When the government of Bolivia collapsed Friday, the development highlighted a series of fundamental questions that are bedeviling much of South America, where globalization has led to a dramatic increase in foreign investment — but where the benefits have largely failed to trickle down to the poor. President Gonzalo Sanchez de Lozada resigned after impoverished indigenous groups, which make up the majority of the population, took to the streets to protest the government's plan to export natural gas to the U.S. and Mexico. The protests were met with violent repression by Bolivian security forces; scores of people died during the last week of rioting.
But the issues raised by Bolivia's "gas war" will not go away; they will only become more important throughout the region as plans to further liberalize trade and investment move inexorably forward. Bolivia is a stark illustration of the damage caused by unchecked economic liberalization in Latin America.
In the mid-1980s, at the behest of the International Money Fund, Bolivia slashed its public payroll and opened up its natural resource sectors, the traditional basis of the country's economy, to foreign investment. Inflation, which had once run as high as 24,000%, plummeted and economic growth surged as state-owned enterprises were privatized. But Bolivia's poor, indigenous peoples were left behind. Profits from oil, gas and mining sectors either exited the country or ended up in the pockets of its minority white elites.
Bolivia's experience mirrors that of Peru, Ecuador and Colombia.

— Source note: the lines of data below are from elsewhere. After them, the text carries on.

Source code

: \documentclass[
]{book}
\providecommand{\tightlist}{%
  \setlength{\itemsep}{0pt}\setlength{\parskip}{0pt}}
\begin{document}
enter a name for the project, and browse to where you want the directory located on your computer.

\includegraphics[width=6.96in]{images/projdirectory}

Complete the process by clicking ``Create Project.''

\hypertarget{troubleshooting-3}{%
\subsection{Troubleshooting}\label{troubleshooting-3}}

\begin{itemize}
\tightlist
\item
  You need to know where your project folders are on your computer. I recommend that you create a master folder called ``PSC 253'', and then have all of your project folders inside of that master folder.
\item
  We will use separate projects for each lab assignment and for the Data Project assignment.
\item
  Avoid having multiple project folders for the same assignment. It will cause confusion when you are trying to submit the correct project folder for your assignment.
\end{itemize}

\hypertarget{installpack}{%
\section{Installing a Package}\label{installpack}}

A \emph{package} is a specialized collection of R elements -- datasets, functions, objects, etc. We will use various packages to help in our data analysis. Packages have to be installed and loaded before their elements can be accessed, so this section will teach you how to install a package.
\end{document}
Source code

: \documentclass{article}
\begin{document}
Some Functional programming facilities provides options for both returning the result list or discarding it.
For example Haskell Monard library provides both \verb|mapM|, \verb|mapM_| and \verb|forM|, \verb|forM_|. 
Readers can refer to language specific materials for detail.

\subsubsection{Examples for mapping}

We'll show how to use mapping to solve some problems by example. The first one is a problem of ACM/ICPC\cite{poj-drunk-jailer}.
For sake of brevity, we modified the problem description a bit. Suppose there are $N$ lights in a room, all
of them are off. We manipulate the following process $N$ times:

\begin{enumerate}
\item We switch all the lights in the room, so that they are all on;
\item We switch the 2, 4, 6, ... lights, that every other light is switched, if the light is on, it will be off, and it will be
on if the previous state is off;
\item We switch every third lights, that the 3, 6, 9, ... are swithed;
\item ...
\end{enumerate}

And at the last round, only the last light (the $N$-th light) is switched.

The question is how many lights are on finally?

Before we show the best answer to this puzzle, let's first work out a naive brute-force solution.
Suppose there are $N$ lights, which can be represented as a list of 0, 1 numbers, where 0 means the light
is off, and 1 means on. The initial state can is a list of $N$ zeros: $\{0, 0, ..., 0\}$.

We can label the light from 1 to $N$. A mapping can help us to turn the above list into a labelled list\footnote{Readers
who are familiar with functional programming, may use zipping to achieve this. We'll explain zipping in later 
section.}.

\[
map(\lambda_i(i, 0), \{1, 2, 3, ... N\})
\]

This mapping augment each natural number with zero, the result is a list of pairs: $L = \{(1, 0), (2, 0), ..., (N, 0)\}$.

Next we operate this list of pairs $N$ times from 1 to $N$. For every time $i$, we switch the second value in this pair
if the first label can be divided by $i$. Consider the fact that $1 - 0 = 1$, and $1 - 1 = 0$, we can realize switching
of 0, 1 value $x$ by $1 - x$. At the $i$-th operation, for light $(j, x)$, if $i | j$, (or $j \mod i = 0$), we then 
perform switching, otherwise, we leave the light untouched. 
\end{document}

According to the World Bank, Latin America has the highest level of inequality in the world today. This entrenched inequality has contributed to a crisis level of conflict between indigenous populations and transnational oil, gas and mining concerns and the governments that court them. Examples abound. In Colombia, the U'wa strenuously oppose the presence of Los Angeles-based Occidental Petroleum on their land, going so far as to threaten collective suicide. In Ecuador, Shuar and Achuar communities have taken legal action to prevent Houston-based oil company Burlington Resources from dividing their communities. In Peru, communities across the Andes have united to press Canadian, Australian and American mining companies to better respect their rights.
As bad as this situation is, it may get worse. Next month in Miami, the U.S. will be pushing nations to join the Free Trade Area of the Americas agreement — referred to derisively by some critics as "NAFTA on steroids." If it goes into effect, the FTAA will greatly reduce the ability of governments in the region to regulate the effect foreign mining, natural gas and petroleum concerns have on local communities and the environment. A Canadian mining company is threatening to use a provision in NAFTA to sue the U.S. government over environmental regulations imposed on its operation in California. Such actions would only become more pervasive with the enactment of the FTAA.
In order to reverse the dangerous trend toward civil strife and state instability in the region, a number of urgent changes must be made in how South America manages its natural resources. International agencies must not force countries like Bolivia to open their resource sectors to foreign investment in exchange for aid. They should instead help governments better manage the social and environmental effects these investments have on poor, native populations.
The United States and other developed nations must help South American governments strengthen their accountability and responsiveness to the needs of all their citizens. Companies benefiting from liberalized investment regulations must become more transparent in declaring how much money they are taking out of the country and how much they are paying to their host country governments. These companies must also respect the basic rights of indigenous peoples and protect the environment.
Bolivia and its neighbors should be allowed to protect certain sectors, especially agriculture, that can provide more direct benefits to the poor than resource extraction can.
Rich countries like the U.S. must end the blatant hypocrisy of providing subsidies to their own farmers while not allowing poor countries to subsidize theirs. They must also open their markets to imports from poor countries.
The tragedy unfolding in Bolivia is clear evidence that the global economic rules made in places like Washington and Geneva have real and often very painful effects in poor countries. It is squarely within the interest of the U.S. and other highly industrialized nations to finally put the basic economic, social and cultural rights of the Southern Hemisphere's poorest above sheer profit alone.
Keith Slack is a senior policy advisor at Oxfam America.